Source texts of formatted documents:

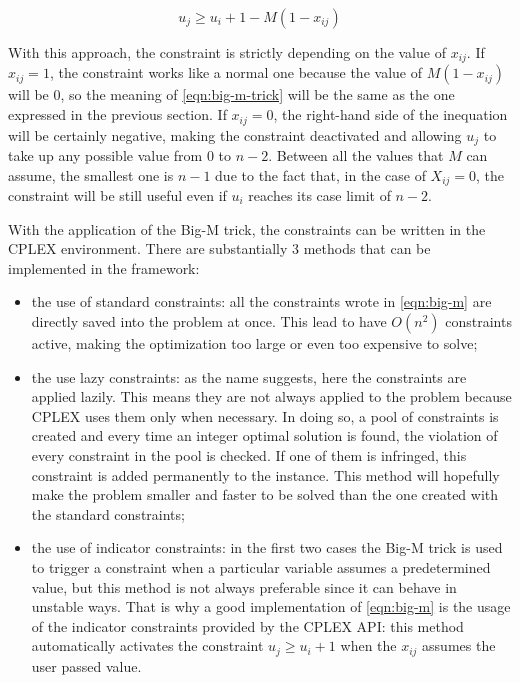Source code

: \begin{equation}
\label{eqn:big-m-trick}
u_j\ge u_i+1-M(1-x_{ij})
\end{equation}

With this approach, the constraint is strictly depending on the value of $x_{ij}$. If $x_{ij}=1$, the constraint works like a normal one because the value of $M(1-x_{ij})$ will be $0$, so the meaning of \ref{eqn:big-m-trick} will be the same as the one expressed in the previous section. 
If $x_{ij}=0$, the right-hand side of the inequation will be certainly negative, making the constraint deactivated and allowing $u_j$ to take up any possible value from $0$ to $n-2$. Between all the values that $M$ can assume, the smallest one is $n-1$ due to the fact that, in the case of $X_{ij}=0$, the constraint will be still useful even if $u_i$ reaches its case limit of $n-2$.

With the application of the Big-M trick, the constraints can be written in the CPLEX environment. There are substantially 3 methods that can be implemented in the framework:

\begin{itemize}
	\item the use of standard constraints: all the constraints wrote in \ref{eqn:big-m} are directly saved into the problem at once. This lead to have $O(n^2)$ constraints active, making the optimization too large or even too expensive to solve;
	
	\item the use lazy constraints: as the name suggests, here the constraints are applied lazily. This means they are not always applied to the problem because CPLEX uses them only when necessary. In doing so, a pool of constraints is created and every time an integer optimal solution is found, the violation of every constraint in the pool is checked.
	If one of them is infringed, this constraint is added permanently to the instance. This method will hopefully make the problem smaller and faster to be solved than the one created with the standard constraints;
	
	\item the use of indicator constraints: in the first two cases the Big-M trick is used to trigger a constraint when a particular variable assumes a predetermined value, but this method is not always preferable since it can behave in unstable ways. That is why a good implementation of \ref{eqn:big-m} is the usage of the indicator constraints provided by the CPLEX API: this method automatically activates the constraint $u_j \ge u_i + 1$ when the $x_{ij}$ assumes the user passed value.
\end{itemize}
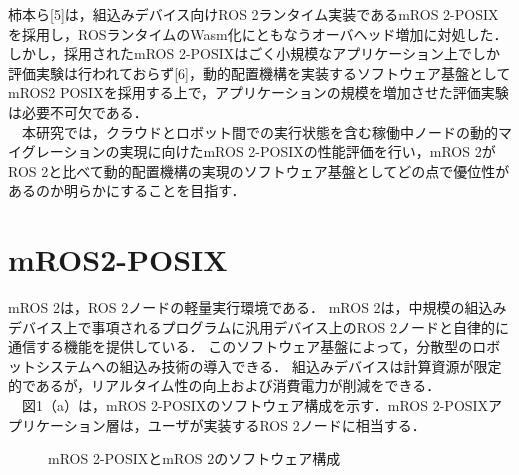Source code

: \documentclass[11pt]{ujarticle}
\begin{document}
柿本ら[5]は，組込みデバイス向けROS 2ランタイム実装であるmROS 2-POSIXを採用し，ROSランタイムのWasm化にともなうオーバヘッド増加に対処した．
しかし，採用されたmROS 2-POSIXはごく小規模なアプリケーション上でしか評価実験は行われておらず[6]，動的配置機構を実装するソフトウェア基盤としてmROS2 POSIXを採用する上で，アプリケーションの規模を増加させた評価実験は必要不可欠である．
\\　本研究では，クラウドとロボット間での実行状態を含む稼働中ノードの動的マイグレーションの実現に向けたmROS 2-POSIXの性能評価を行い，mROS 2がROS 2と比べて動的配置機構の実現のソフトウェア基盤としてどの点で優位性があるのか明らかにすることを目指す．



\section{mROS2-POSIX}
mROS 2は，ROS 2ノードの軽量実行環境である．
mROS 2は，中規模の組込みデバイス上で事項されるプログラムに汎用デバイス上のROS 2ノードと自律的に通信する機能を提供している．
このソフトウェア基盤によって，分散型のロボットシステムへの組込み技術の導入できる．
組込みデバイスは計算資源が限定的であるが，リアルタイム性の向上および消費電力が削減をできる．
\\　図1（a）は，mROS 2-POSIXのソフトウェア構成を示す．mROS 2-POSIXアプリケーション層は，ユーザが実装するROS 2ノードに相当する．
\begin{figure}[t]
	\centering
	\begin{minipage}{.5\textwidth}
		\centering
		\hfill
	\end{minipage}
	\caption{mROS 2-POSIXとmROS 2のソフトウェア構成}
	
\end{figure}
\end{document}
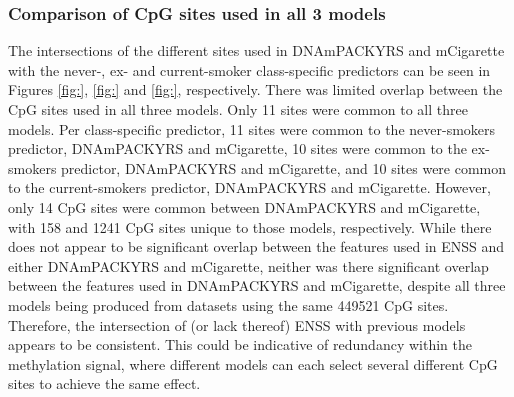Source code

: \documentclass{article} %
\begin{document}

\subsubsection{Comparison of CpG sites used in all 3 models} \label{sec:sites-comparison}
The intersections of the different sites used in DNAmPACKYRS and mCigarette with the never-, ex- and current-smoker class-specific predictors can be seen in Figures \ref{fig:}, \ref{fig:} and \ref{fig:}, respectively. There was limited overlap between the CpG sites used in all three models. Only 11 sites were common to all three models. Per class-specific predictor, 11 sites were common to the never-smokers predictor, DNAmPACKYRS and mCigarette, 10 sites were common to the ex-smokers predictor, DNAmPACKYRS and mCigarette, and 10 sites were common to the current-smokers predictor, DNAmPACKYRS and mCigarette. However, only 14 CpG sites were common between DNAmPACKYRS and mCigarette, with 158 and 1241 CpG sites unique to those models, respectively. While there does not appear to be significant overlap between the features used in ENSS and either DNAmPACKYRS and mCigarette, neither was there significant overlap between the features used in DNAmPACKYRS and mCigarette, despite all three models being produced from datasets using the same \num{449521} CpG sites. Therefore, the intersection of (or lack thereof) ENSS with previous models appears to be consistent. This could be indicative of redundancy within the methylation signal, where different models can each select several different CpG sites to achieve the same effect.
\end{document}
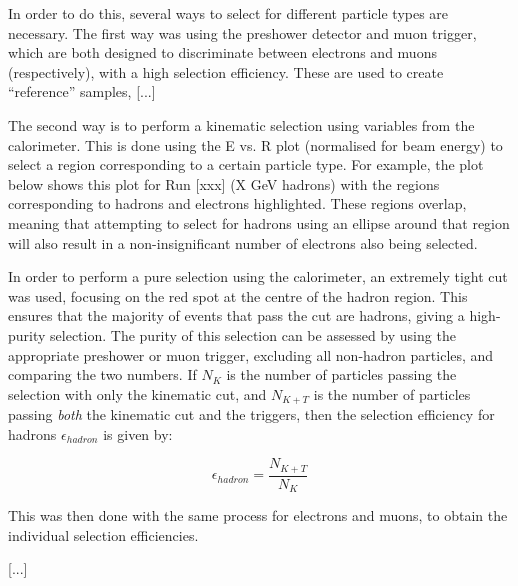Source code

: In order to do this, several ways to select for different particle types are necessary. The first way was using the preshower detector and muon trigger, which are both designed to discriminate between electrons and muons (respectively), with a high selection efficiency. These are used to create ``reference'' samples, [...]

The second way is to perform a kinematic selection using variables from the calorimeter. This is done using the E vs. R plot (normalised for beam energy) to select a region corresponding to a certain particle type. For example, the plot below shows this plot for Run [xxx] (X GeV hadrons) with the regions corresponding to hadrons and electrons highlighted. These regions overlap, meaning that attempting to select for hadrons using an ellipse around that region will also result in a non-insignificant number of electrons also being selected.

In order to perform a pure selection using the calorimeter, an extremely tight cut was used, focusing on the red spot at the centre of the hadron region. This ensures that the majority of events that pass the cut are hadrons, giving a high-purity selection. The purity of this selection can be assessed by using the appropriate preshower or muon trigger, excluding all non-hadron particles, and comparing the two numbers. If $N_{K}$ is the number of particles passing the selection with only the kinematic cut, and $N_{K+T}$ is the number of particles passing \emph{both} the kinematic cut and the triggers, then the selection efficiency for hadrons $\epsilon_{hadron}$ is given by:

\begin{displaymath}
	\epsilon_{hadron} = \frac{N_{K+T}}{N_{K}}
\end{displaymath}

This was then done with the same process for electrons and muons, to obtain the individual selection efficiencies. %


[...]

§ REQUIRED WORK:
Would you copy every line of the entries in which "hadrons" appears?

§ TASK RESPONSE:
The second way is to perform a kinematic selection using variables from the calorimeter. This is done using the E vs. R plot (normalised for beam energy) to select a region corresponding to a certain particle type. For example, the plot below shows this plot for Run [xxx] (X GeV hadrons) with the regions corresponding to hadrons and electrons highlighted. These regions overlap, meaning that attempting to select for hadrons using an ellipse around that region will also result in a non-insignificant number of electrons also being selected.
In order to perform a pure selection using the calorimeter, an extremely tight cut was used, focusing on the red spot at the centre of the hadron region. This ensures that the majority of events that pass the cut are hadrons, giving a high-purity selection. The purity of this selection can be assessed by using the appropriate preshower or muon trigger, excluding all non-hadron particles, and comparing the two numbers. If $N_{K}$ is the number of particles passing the selection with only the kinematic cut, and $N_{K+T}$ is the number of particles passing \emph{both} the kinematic cut and the triggers, then the selection efficiency for hadrons $\epsilon_{hadron}$ is given by:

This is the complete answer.